The Maryland Child Support Enforcement Administration has made strides in fixing internal problems and increasing the collection of child support owed, according to a new report from the Office of Legislative Audits.
In 2011, an audit of the Child Support Enforcement Administration found that from 2007 to 2010, the amount of unpaid child support in the state totaled $1.72 billion and that not all available tools were being used to collect the delinquent money. In that time, the administration collected $530 million from those owing child support.
The follow-up report, released earlier this month, found that the administration had completed many of the recommendations of the Office of Legislative Audits or was making significant progress on them, said Thomas J. Barnickel III, acting legislative auditor.
“It is evident they’re taking the recommendations seriously, and they are making progress,” Barnickel said.
However, the administration still has not completed all of the recommendations in the audit, including findings that had been in previous audits, according to the new report.
The latest audit shows that the Child Support Enforcement Administration was now making fuller use of wage withholding to collect money owed, adjusting to a criticism in the audit last year.

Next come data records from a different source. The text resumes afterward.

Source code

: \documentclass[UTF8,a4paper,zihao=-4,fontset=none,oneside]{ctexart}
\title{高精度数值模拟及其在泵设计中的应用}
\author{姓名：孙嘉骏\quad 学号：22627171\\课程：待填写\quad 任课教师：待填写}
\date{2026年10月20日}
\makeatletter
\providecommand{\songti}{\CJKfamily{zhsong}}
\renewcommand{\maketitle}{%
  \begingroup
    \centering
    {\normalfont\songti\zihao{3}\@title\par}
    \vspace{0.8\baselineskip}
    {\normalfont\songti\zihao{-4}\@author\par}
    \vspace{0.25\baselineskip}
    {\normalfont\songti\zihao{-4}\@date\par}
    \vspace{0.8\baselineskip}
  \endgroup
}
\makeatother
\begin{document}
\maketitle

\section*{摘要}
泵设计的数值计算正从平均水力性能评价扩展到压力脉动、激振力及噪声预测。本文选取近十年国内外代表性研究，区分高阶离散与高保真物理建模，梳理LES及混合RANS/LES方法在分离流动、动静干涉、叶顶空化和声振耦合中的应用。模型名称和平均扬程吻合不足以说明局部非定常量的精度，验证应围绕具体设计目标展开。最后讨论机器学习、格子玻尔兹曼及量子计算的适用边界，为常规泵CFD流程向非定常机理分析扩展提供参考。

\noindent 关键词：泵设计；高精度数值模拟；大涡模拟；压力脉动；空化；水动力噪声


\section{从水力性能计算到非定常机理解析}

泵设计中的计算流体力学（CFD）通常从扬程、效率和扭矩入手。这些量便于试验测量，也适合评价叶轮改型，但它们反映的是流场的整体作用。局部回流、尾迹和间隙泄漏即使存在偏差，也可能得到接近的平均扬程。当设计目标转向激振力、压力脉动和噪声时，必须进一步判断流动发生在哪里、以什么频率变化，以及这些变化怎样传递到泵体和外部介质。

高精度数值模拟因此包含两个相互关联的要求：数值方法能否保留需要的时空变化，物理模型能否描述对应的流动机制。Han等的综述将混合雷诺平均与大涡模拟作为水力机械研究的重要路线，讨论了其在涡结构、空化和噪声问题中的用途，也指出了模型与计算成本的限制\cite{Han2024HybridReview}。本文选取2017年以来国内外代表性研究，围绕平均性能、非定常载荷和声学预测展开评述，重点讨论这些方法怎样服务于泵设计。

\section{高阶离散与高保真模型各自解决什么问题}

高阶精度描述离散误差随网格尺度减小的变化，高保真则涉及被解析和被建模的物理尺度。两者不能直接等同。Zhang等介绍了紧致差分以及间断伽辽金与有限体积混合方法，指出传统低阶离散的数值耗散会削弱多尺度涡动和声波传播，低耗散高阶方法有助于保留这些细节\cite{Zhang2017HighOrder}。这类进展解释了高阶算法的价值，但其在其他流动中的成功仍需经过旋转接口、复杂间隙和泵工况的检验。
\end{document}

More than $370 million of the record $544.4 million in payments collected from noncustodial parents in the fiscal year ending Sept. 30 came through enhanced wage withholding, according to the agency. The total collected surpassed the amount from the previous fiscal year by $25.1 million.
The agency also worked with other state agencies to suspend drivers and professional licenses and intercepted tax refunds or lottery winnings — all recommendations in the 2011 audit report.
“This record-setting performance in Maryland is the result of changes made to the child support system over the last year,” said Department of Human Resources Secretary Ted Dallas in an emailed statement.